Glasgow School of Art to Be Dismantled

 John Hill
28. June 2018
Photo: Andrew Milligan/PA
Two weeks after a fire – the second in four years – hit Charles Rennie Mackintosh's masterpiece at the Glasgow School of Art, the Glasgow City Council has determined that portions of the building require urgent dismantling.
The "extensive down takings," as worded by the Glasgow School of Art in a statement transcribed below, were determined by drone and laser-scanning carried out last week, in which damage to the Mackintosh Buildings was revealed to be "significantly greater than had initially been anticipated." Today's heartbreaking news comes twelve days after the fire and after just as many days of speculation on the building's future.

As quoted at the Guardian, a Council spokesman said, "The building has moved much, much more than we expected. The south facade is a particular risk and we’re now saying it is likely rather than possibly going to collapse. It will be taken down urgently to probably at least the first floor level, but safely. And by safely we mean it will take a couple of days to come up with a methodology to do that."

​Raymond Barlow from the Council reiterated this: "With each passing day a sudden collapse becomes more likely." In turn, "As the process begins it will be likely that the other walls will also need to be reduced."

​With this news, the future of preserving as much of Mackintosh's 110-year-old masterpiece as possible is dimmer every day.

Glasgow School of Art Statement - 28 June 2018

A transcript of today's statement from the Glasgow School of Art, with bolded section indicating the dismantling to come in a few days time:

Yesterday The Glasgow School of Art, working with its team of structural experts, had an opportunity to continue its assessment of the structural integrity of the Mackintosh Building. 

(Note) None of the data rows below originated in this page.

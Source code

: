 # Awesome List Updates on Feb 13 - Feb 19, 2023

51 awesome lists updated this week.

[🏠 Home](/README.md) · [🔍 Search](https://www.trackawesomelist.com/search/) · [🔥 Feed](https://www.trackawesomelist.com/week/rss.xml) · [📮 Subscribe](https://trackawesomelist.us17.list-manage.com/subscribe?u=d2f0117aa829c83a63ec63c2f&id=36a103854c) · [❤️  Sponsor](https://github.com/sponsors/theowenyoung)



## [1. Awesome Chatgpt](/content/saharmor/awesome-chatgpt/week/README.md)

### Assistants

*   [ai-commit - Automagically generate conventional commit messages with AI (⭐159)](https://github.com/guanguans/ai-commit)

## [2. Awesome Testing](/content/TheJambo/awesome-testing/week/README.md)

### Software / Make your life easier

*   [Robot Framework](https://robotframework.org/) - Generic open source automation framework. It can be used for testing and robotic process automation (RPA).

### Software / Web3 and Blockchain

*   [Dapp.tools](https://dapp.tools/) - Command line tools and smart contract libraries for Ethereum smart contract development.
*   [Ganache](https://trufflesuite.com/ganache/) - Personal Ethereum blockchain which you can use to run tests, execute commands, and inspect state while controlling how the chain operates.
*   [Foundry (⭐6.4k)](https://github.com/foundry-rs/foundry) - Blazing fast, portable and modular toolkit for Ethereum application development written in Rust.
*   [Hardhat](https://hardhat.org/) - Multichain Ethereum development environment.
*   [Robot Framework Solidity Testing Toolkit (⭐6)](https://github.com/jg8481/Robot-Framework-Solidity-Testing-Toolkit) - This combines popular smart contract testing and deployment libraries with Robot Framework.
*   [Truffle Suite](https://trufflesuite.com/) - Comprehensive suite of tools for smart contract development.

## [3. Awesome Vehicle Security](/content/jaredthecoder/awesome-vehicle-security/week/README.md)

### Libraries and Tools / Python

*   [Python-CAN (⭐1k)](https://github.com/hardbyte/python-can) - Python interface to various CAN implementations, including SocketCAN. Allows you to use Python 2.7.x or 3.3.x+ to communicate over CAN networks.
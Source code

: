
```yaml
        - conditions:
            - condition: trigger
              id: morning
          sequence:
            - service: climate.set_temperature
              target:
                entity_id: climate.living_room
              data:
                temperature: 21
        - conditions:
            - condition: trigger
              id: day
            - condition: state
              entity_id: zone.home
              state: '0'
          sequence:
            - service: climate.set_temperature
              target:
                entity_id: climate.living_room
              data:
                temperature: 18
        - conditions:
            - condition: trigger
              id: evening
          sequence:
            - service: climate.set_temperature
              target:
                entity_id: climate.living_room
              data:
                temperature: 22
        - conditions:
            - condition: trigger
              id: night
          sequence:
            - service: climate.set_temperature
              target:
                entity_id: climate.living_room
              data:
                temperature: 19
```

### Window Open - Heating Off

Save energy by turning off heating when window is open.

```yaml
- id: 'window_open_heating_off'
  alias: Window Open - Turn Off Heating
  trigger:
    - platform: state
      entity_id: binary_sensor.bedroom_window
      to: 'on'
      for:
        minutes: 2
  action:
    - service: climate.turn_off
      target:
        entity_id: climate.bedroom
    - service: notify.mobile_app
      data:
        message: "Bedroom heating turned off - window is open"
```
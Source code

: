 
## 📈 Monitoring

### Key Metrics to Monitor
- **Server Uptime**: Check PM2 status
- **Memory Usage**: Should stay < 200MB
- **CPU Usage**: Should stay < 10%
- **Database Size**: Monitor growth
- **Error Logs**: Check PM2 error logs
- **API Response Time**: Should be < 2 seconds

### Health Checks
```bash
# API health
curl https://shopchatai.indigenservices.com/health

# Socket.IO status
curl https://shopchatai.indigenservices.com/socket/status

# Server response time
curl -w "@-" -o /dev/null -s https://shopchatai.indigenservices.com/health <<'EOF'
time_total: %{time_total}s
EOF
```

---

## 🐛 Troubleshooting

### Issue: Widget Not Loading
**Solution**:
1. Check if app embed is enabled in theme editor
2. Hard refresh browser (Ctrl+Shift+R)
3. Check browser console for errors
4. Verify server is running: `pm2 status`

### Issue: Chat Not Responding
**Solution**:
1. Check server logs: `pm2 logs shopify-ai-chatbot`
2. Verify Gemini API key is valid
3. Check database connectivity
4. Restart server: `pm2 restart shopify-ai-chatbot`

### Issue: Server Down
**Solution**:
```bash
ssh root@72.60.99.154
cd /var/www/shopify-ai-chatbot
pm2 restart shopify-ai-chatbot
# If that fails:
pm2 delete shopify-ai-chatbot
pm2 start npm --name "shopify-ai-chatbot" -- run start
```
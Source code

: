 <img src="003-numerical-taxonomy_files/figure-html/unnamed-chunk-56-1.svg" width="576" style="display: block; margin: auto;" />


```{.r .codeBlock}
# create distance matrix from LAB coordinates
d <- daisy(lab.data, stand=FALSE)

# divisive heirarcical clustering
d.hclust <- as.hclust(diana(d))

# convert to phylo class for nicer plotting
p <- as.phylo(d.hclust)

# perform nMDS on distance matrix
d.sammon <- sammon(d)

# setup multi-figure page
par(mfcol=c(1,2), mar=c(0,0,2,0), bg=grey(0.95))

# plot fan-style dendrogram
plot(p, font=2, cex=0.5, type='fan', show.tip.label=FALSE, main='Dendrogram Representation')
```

The GSA’s new specialist site contractor, Reigart, has now brought large mobile cranes on site to allow detailed close-up visual assessment of damage to the building. All of this information is being shared with the  Glasgow City Council Building Control team to establish an effective stabilisation strategy that ensures public safety.

The detailed visual assessment shows that damage to the Mackintosh Building is significantly greater than had initially been anticipated from ground visual assessment and the data from the drone and scanning footage which were undertaken last week.

The Glasgow School of Art’s site contractor Reigart, together with its structural engineers, David Narro Associates, are using all this information to develop a plan of works to achieve structural stability of the building. This will be agreed with Historic Environment Scotland (HES) and Glasgow City Council (GCC) Building Control. All parties are working in close collaboration to allow plans to be developed and agreed as quickly as possible.

The areas of significant concern are the east elevation, the west elevation and sections of the south elevation. The plan of works will involve Reigart undertaking extensive down takings and potential structural bracing. 

Due to the condition of the Mackintosh Building this work will be undertaken in a highly controlled way to minimise any potential risk of failure and be sufficient to achieve structural stability of the Mackintosh Building.  

The aim of the GSA and GCC will be to return normal access for residents and businesses as soon as possible. 

When the plan of works has been agreed with HES and GCC Building Control, we'll let people know.